A precise reproduction of every record below is needed, minus the pictures.

Top of Material for the task

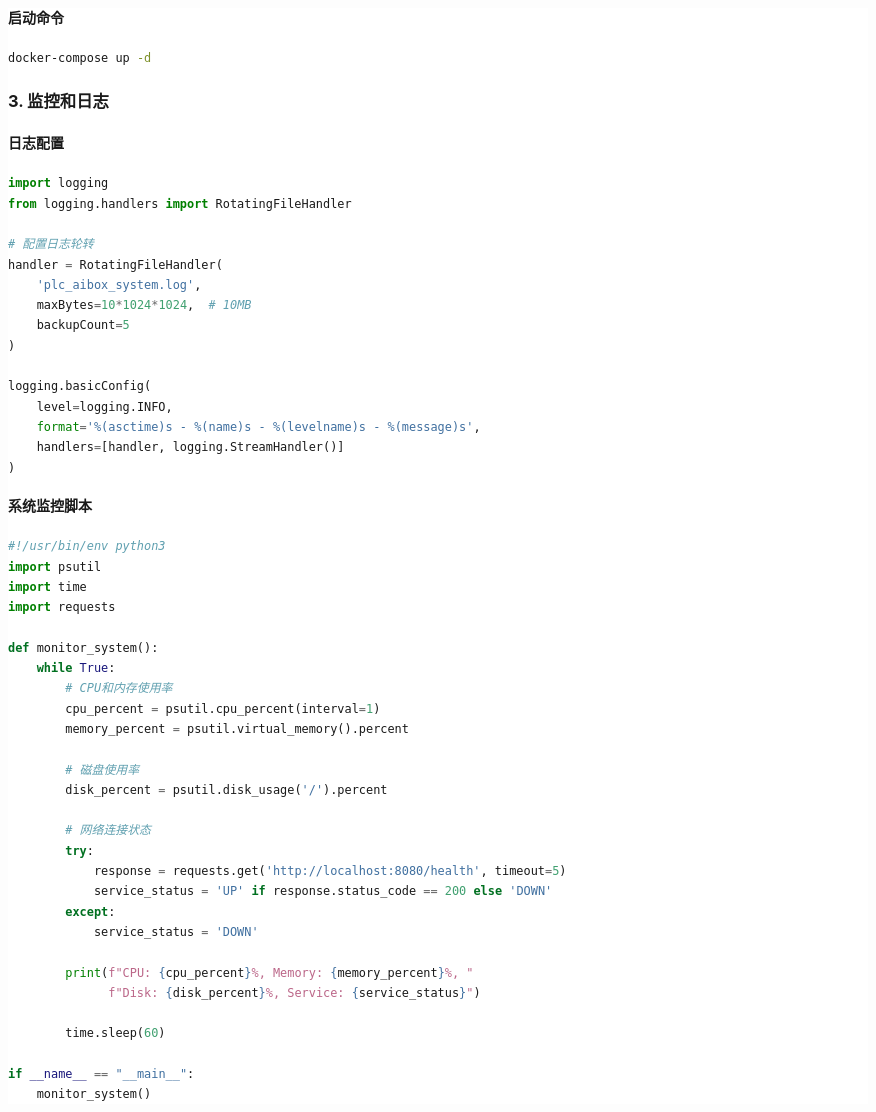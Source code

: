 #### 启动命令
```bash
docker-compose up -d
```

### 3. 监控和日志

#### 日志配置
```python
import logging
from logging.handlers import RotatingFileHandler

# 配置日志轮转
handler = RotatingFileHandler(
    'plc_aibox_system.log',
    maxBytes=10*1024*1024,  # 10MB
    backupCount=5
)

logging.basicConfig(
    level=logging.INFO,
    format='%(asctime)s - %(name)s - %(levelname)s - %(message)s',
    handlers=[handler, logging.StreamHandler()]
)
```

#### 系统监控脚本
```python
#!/usr/bin/env python3
import psutil
import time
import requests

def monitor_system():
    while True:
        # CPU和内存使用率
        cpu_percent = psutil.cpu_percent(interval=1)
        memory_percent = psutil.virtual_memory().percent

        # 磁盘使用率
        disk_percent = psutil.disk_usage('/').percent

        # 网络连接状态
        try:
            response = requests.get('http://localhost:8080/health', timeout=5)
            service_status = 'UP' if response.status_code == 200 else 'DOWN'
        except:
            service_status = 'DOWN'

        print(f"CPU: {cpu_percent}%, Memory: {memory_percent}%, "
              f"Disk: {disk_percent}%, Service: {service_status}")

        time.sleep(60)

if __name__ == "__main__":
    monitor_system()
```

Bottom of Material for the task

* _Exercise result_:
Source code

: #### 启动命令
```bash
docker-compose up -d
```

### 3. 监控和日志

#### 日志配置
```python
import logging
from logging.handlers import RotatingFileHandler

# 配置日志轮转
handler = RotatingFileHandler(
    'plc_aibox_system.log',
    maxBytes=10*1024*1024,  # 10MB
    backupCount=5
)

logging.basicConfig(
    level=logging.INFO,
    format='%(asctime)s - %(name)s - %(levelname)s - %(message)s',
    handlers=[handler, logging.StreamHandler()]
)
```

#### 系统监控脚本
```python
#!/usr/bin/env python3
import psutil
import time
import requests

def monitor_system():
    while True:
        # CPU和内存使用率
        cpu_percent = psutil.cpu_percent(interval=1)
        memory_percent = psutil.virtual_memory().percent

        # 磁盘使用率
        disk_percent = psutil.disk_usage('/').percent

        # 网络连接状态
        try:
            response = requests.get('http://localhost:8080/health', timeout=5)
            service_status = 'UP' if response.status_code == 200 else 'DOWN'
        except:
            service_status = 'DOWN'

        print(f"CPU: {cpu_percent}%, Memory: {memory_percent}%, "
              f"Disk: {disk_percent}%, Service: {service_status}")

        time.sleep(60)

if __name__ == "__main__":
    monitor_system()
```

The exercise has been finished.